## YOUR TASK
Set down, word for word, each line from the top of the data through the line that has "Iniciativas como los"; omit every picture.
· · ·
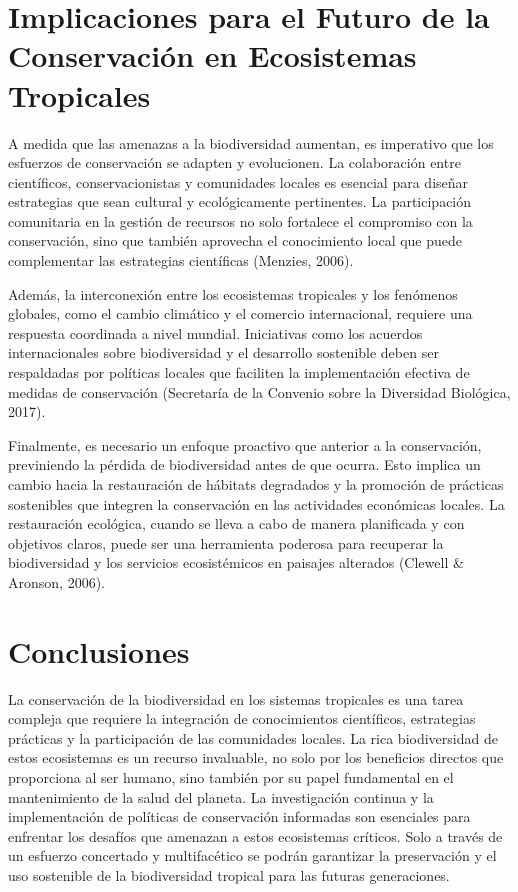 \documentclass[
  letterpaper,
  DIV=11,
  numbers=noendperiod,
  oneside]{scrreprt}
\begin{document}
\section{Implicaciones para el Futuro de la Conservación en Ecosistemas
Tropicales}\label{implicaciones-para-el-futuro-de-la-conservaciuxf3n-en-ecosistemas-tropicales}

A medida que las amenazas a la biodiversidad aumentan, es imperativo que
los esfuerzos de conservación se adapten y evolucionen. La colaboración
entre científicos, conservacionistas y comunidades locales es esencial
para diseñar estrategias que sean cultural y ecológicamente pertinentes.
La participación comunitaria en la gestión de recursos no solo fortalece
el compromiso con la conservación, sino que también aprovecha el
conocimiento local que puede complementar las estrategias científicas
(Menzies, 2006).

Además, la interconexión entre los ecosistemas tropicales y los
fenómenos globales, como el cambio climático y el comercio
internacional, requiere una respuesta coordinada a nivel mundial.
Iniciativas como los acuerdos internacionales sobre biodiversidad y el
desarrollo sostenible deben ser respaldadas por políticas locales que
faciliten la implementación efectiva de medidas de conservación
(Secretaría de la Convenio sobre la Diversidad Biológica, 2017).

Finalmente, es necesario un enfoque proactivo que anterior a la
conservación, previniendo la pérdida de biodiversidad antes de que
ocurra. Esto implica un cambio hacia la restauración de hábitats
degradados y la promoción de prácticas sostenibles que integren la
conservación en las actividades económicas locales. La restauración
ecológica, cuando se lleva a cabo de manera planificada y con objetivos
claros, puede ser una herramienta poderosa para recuperar la
biodiversidad y los servicios ecosistémicos en paisajes alterados
(Clewell \& Aronson, 2006).

\section{Conclusiones}\label{conclusiones-1}

La conservación de la biodiversidad en los sistemas tropicales es una
tarea compleja que requiere la integración de conocimientos científicos,
estrategias prácticas y la participación de las comunidades locales. La
rica biodiversidad de estos ecosistemas es un recurso invaluable, no
solo por los beneficios directos que proporciona al ser humano, sino
también por su papel fundamental en el mantenimiento de la salud del
planeta. La investigación continua y la implementación de políticas de
conservación informadas son esenciales para enfrentar los desafíos que
amenazan a estos ecosistemas críticos. Solo a través de un esfuerzo
concertado y multifacético se podrán garantizar la preservación y el uso
sostenible de la biodiversidad tropical para las futuras generaciones.
\end{document}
· · ·
## SOLUTION FOR THIS PROBLEM
 \documentclass[
  letterpaper,
  DIV=11,
  numbers=noendperiod,
  oneside]{scrreprt}
\begin{document}
\section{Implicaciones para el Futuro de la Conservación en Ecosistemas
Tropicales}\label{implicaciones-para-el-futuro-de-la-conservaciuxf3n-en-ecosistemas-tropicales}

A medida que las amenazas a la biodiversidad aumentan, es imperativo que
los esfuerzos de conservación se adapten y evolucionen. La colaboración
entre científicos, conservacionistas y comunidades locales es esencial
para diseñar estrategias que sean cultural y ecológicamente pertinentes.
La participación comunitaria en la gestión de recursos no solo fortalece
el compromiso con la conservación, sino que también aprovecha el
conocimiento local que puede complementar las estrategias científicas
(Menzies, 2006).

Además, la interconexión entre los ecosistemas tropicales y los
fenómenos globales, como el cambio climático y el comercio
internacional, requiere una respuesta coordinada a nivel mundial.
Iniciativas como los acuerdos internacionales sobre biodiversidad y el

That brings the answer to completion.